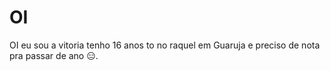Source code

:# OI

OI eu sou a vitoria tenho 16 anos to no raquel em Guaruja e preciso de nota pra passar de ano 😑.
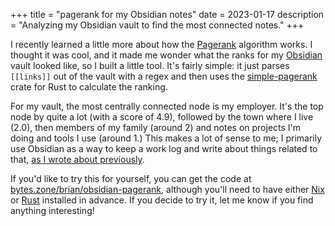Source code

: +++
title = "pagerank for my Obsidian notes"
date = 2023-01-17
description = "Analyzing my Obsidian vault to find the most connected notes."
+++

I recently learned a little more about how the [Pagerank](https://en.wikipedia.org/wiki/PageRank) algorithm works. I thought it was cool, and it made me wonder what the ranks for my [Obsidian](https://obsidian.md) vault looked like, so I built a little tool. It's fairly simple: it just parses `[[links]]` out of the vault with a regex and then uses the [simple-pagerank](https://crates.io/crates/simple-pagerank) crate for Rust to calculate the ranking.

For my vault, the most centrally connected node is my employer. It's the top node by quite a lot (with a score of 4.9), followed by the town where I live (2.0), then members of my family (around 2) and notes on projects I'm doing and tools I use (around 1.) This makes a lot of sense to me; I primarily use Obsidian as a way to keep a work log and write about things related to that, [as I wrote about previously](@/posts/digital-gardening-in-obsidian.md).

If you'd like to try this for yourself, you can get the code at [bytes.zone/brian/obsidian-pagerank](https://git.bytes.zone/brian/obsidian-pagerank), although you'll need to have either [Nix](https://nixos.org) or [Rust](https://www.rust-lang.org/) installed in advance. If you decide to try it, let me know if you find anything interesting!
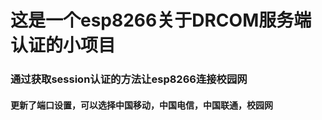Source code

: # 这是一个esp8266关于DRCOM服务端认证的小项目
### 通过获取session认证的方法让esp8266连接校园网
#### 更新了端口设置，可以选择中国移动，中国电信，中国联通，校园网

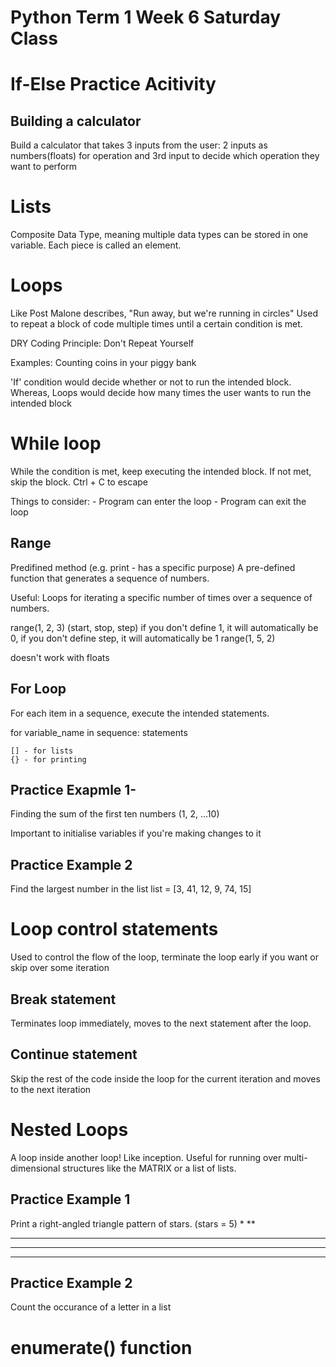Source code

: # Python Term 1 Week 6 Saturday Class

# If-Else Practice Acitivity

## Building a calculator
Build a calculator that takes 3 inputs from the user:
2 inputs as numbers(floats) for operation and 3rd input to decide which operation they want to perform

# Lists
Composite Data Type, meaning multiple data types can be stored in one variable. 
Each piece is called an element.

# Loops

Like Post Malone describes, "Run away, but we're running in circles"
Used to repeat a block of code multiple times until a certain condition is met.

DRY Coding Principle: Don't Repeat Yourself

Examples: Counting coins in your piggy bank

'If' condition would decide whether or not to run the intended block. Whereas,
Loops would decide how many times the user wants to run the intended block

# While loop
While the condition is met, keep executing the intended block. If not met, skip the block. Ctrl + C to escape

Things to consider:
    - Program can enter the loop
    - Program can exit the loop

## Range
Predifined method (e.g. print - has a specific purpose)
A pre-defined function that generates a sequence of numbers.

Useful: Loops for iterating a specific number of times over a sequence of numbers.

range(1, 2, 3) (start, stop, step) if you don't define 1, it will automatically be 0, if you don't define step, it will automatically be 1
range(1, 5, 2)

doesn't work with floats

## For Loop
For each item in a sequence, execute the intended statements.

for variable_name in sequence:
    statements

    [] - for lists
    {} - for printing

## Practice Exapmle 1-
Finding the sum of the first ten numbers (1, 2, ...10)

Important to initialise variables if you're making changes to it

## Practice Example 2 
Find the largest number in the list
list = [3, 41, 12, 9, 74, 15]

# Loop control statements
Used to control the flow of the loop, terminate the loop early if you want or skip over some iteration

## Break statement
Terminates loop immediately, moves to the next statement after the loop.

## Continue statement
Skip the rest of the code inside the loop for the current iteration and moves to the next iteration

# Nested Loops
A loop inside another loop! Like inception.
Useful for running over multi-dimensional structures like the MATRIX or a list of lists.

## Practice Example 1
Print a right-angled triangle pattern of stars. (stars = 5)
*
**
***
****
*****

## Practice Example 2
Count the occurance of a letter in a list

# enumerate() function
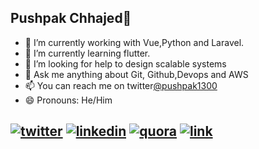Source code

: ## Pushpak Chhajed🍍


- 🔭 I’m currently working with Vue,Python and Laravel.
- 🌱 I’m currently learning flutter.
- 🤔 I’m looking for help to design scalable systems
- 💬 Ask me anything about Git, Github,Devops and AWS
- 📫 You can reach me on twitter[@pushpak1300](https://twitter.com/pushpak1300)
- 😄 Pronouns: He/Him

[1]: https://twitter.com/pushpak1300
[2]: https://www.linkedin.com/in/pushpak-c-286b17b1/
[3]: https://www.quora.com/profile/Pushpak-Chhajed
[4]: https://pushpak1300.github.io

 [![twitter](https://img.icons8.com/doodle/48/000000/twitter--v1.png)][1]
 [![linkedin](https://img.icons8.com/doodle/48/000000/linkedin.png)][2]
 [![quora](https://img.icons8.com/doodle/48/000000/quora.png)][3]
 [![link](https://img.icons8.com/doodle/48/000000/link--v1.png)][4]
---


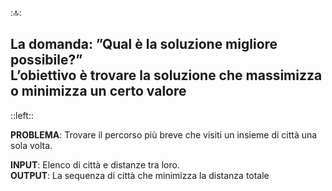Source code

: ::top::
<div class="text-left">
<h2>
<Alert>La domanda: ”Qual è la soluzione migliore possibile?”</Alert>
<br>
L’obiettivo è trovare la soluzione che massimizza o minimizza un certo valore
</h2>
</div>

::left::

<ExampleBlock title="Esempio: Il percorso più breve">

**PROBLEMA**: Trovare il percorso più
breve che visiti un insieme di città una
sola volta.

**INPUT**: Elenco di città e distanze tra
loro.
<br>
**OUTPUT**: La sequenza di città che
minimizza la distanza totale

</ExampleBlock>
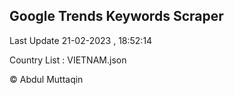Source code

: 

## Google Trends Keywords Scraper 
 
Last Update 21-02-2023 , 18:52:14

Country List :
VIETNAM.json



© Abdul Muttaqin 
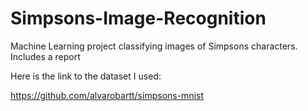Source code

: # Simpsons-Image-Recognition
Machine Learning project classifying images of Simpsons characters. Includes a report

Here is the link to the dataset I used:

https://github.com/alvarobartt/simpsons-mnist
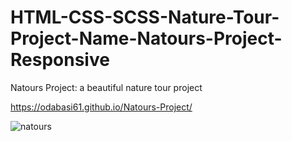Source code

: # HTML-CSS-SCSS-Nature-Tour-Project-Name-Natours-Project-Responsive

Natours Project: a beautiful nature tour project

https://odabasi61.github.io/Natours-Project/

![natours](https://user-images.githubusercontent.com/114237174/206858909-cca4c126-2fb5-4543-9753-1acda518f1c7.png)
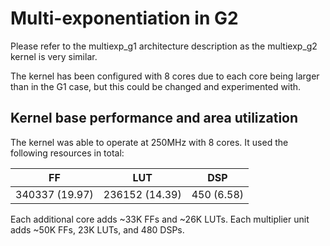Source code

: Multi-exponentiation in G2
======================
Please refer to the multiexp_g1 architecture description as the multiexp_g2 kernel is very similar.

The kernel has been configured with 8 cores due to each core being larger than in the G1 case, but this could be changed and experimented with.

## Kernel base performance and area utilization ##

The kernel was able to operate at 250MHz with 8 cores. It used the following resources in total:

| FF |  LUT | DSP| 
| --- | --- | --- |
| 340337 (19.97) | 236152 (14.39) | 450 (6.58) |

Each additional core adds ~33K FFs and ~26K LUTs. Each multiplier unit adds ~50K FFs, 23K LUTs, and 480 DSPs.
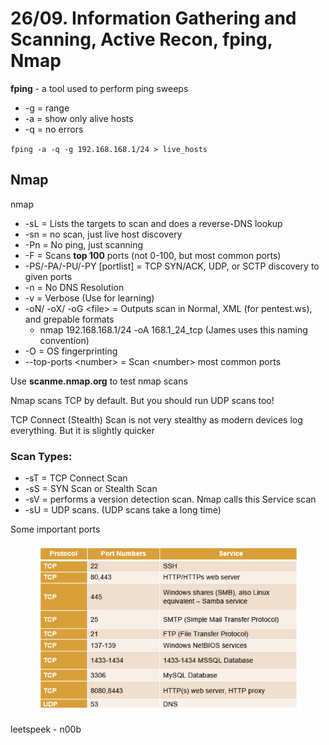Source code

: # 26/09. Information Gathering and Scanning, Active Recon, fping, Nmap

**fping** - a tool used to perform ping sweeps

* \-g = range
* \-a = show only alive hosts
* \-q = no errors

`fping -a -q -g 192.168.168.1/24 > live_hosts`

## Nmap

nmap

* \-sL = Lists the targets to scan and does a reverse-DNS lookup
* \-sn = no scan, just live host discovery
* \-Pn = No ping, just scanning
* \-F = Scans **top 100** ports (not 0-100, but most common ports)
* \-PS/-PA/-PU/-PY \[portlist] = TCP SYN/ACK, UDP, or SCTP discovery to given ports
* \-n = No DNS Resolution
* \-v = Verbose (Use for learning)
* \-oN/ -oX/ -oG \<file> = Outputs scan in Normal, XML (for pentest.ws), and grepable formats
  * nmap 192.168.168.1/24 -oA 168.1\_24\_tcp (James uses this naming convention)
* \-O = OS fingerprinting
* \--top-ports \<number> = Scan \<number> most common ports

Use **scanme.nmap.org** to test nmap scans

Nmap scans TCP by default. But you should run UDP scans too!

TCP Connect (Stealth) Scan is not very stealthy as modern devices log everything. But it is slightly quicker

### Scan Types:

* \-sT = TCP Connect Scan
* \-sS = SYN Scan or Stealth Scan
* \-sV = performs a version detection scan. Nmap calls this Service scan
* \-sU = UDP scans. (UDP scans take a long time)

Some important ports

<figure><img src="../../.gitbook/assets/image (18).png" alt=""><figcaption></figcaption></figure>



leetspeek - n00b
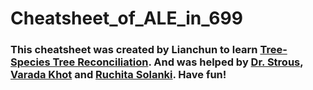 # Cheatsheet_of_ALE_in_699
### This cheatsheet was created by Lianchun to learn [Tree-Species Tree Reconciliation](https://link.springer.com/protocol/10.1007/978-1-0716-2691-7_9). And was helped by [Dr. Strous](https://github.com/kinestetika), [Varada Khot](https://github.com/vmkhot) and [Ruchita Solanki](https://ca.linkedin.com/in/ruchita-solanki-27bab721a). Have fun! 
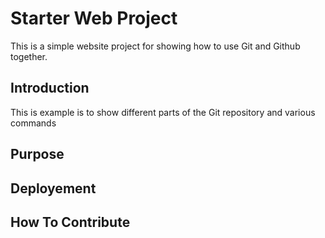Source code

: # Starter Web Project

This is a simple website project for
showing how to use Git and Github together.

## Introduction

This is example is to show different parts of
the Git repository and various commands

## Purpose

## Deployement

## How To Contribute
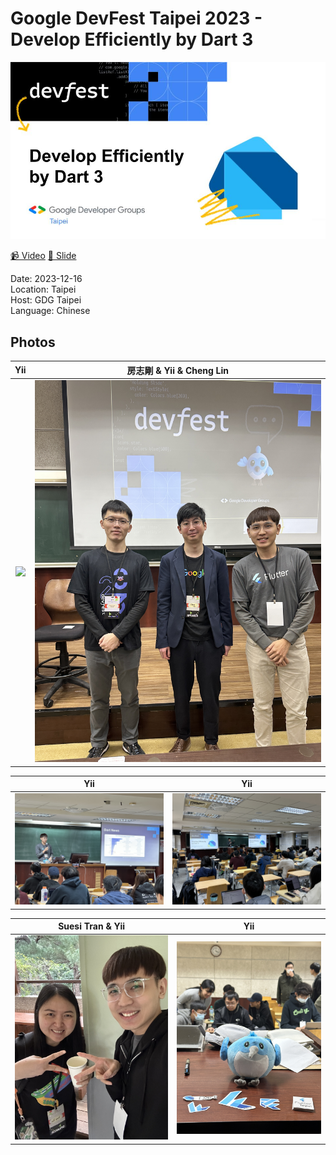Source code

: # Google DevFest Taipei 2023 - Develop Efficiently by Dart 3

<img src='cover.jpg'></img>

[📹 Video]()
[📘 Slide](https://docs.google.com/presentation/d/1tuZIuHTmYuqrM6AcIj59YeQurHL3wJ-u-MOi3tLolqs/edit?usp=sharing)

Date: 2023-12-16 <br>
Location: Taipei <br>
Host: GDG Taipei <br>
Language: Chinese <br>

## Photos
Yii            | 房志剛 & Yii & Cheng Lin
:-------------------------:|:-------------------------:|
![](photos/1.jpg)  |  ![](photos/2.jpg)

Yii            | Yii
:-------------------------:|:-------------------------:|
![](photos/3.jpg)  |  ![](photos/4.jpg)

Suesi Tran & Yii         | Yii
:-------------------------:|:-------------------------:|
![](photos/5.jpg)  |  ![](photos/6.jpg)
○ ○ ○
## What needs to be done:
For each line in the data above that contains the string "percorso", extract the line.

## Result for this exercise:
<ExampleBlock title="Esempio: Il percorso più breve">
**PROBLEMA**: Trovare il percorso più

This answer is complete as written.